🤖 AI Summary
This work addresses the high learning complexity of existing diffusion-based visuomotor policies, which couple scene understanding and trajectory generation in the raw action space, thereby struggling with tasks requiring precise temporal coordination such as multi-arm collaboration. To overcome this limitation, we propose Latent Diffusion Policy (LDP), a two-stage framework that leverages a conditional variational autoencoder to compress scene information into a latent space, enabling a flow-matching model to generate trajectories within a smoother velocity field and substantially reducing learning difficulty. Our approach innovatively decouples perception from control and introduces token-wise diffusion training, staircase inference sampling, and rFID—a lightweight evaluation metric based on latent-space statistics. LDP significantly outperforms DP3 on highly collaborative tasks in RoboTwin 2.0 and has been successfully deployed on a real dual-arm robotic system.
📝 Abstract
Diffusion-based visuomotor policies operating directly in raw action spaces conflate scene comprehension with trajectory generation within a single denoising process. The resulting velocity field must simultaneously encode scene information and generate precise trajectories, increasing learning complexity and limiting performance on tasks demanding precise temporal coordination across multiple arms.

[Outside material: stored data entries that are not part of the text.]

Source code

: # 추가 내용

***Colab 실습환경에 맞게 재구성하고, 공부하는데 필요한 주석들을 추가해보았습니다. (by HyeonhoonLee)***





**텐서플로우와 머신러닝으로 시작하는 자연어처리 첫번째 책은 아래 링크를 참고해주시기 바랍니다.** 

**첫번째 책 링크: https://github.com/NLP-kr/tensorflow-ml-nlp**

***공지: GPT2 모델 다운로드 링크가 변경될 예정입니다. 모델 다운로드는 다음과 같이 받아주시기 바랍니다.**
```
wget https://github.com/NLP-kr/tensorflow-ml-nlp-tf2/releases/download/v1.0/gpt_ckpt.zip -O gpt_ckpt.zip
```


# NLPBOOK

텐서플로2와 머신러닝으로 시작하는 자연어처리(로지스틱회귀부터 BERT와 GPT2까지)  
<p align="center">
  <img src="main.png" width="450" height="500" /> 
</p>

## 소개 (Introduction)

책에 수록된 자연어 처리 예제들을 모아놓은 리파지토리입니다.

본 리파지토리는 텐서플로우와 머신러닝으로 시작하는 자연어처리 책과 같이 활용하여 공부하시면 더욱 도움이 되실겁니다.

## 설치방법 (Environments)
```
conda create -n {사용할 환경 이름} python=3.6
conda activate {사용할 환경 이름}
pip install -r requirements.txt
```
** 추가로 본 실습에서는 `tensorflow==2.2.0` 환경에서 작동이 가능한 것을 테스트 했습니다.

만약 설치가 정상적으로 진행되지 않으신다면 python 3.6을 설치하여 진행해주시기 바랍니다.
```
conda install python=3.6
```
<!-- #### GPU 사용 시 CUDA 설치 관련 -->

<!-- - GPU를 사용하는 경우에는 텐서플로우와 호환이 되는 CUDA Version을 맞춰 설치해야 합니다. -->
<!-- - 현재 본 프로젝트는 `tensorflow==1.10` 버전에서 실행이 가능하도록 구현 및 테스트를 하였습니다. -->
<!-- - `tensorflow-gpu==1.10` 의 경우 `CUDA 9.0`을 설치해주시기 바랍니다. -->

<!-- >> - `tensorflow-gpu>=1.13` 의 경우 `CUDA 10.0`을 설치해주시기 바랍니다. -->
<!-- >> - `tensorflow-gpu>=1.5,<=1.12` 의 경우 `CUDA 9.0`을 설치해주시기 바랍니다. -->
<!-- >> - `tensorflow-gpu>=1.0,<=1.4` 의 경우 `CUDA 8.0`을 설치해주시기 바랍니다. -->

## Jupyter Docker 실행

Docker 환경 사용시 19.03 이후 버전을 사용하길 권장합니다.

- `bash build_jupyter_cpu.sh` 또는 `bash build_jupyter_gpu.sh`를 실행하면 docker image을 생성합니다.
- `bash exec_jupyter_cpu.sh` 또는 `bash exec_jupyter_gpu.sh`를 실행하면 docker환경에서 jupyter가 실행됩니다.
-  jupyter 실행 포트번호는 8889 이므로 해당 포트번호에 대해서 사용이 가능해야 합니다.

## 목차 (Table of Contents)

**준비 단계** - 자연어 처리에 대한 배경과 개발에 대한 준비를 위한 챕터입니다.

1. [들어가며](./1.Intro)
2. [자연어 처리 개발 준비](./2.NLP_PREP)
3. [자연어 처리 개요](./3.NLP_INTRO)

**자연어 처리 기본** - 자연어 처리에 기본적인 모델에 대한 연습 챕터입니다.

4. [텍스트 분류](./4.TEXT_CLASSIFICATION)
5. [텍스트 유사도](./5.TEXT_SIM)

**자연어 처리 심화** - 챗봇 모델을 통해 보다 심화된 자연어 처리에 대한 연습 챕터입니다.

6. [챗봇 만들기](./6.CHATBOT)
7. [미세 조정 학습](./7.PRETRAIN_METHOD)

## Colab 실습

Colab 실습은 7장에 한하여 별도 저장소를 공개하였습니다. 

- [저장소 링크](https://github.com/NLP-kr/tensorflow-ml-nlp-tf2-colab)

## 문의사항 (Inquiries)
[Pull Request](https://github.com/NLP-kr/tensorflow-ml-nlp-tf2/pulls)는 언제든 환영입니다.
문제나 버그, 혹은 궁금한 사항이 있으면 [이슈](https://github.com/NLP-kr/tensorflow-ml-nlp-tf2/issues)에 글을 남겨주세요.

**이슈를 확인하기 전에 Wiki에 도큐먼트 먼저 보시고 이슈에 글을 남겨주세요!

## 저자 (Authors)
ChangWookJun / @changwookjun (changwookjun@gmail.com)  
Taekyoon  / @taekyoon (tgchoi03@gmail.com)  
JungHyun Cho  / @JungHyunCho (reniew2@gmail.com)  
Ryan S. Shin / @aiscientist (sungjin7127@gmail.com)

To simplify this joint learning problem, we introduce Latent Diffusion Policy (LDP), a two-stage framework performing flow matching in a deliberately shaped latent space. By absorbing scene understanding into an observation-conditioned CVAE encoder, LDP concentrates the conditional distribution of each observation. Consequently, the flow model avoids implicitly resolving scene-dependent structures; instead, it generates within a pre-concentrated distribution featuring a smoother velocity field, simplifying learning from limited demonstrations. Furthermore, to capture temporal dependencies among latent tokens, LDP trains with per-token diffusion forcing and employs staircase inference sampling to resolve the resulting distributional mismatch. We also propose reconstruction FID (rFID) as a lightweight proxy predicting downstream task success solely from latent space statistics. On coordination-intensive tasks from RoboTwin 2.0, LDP outperforms DP3 by a substantial margin and transfers effectively to real-world bimanual deployments.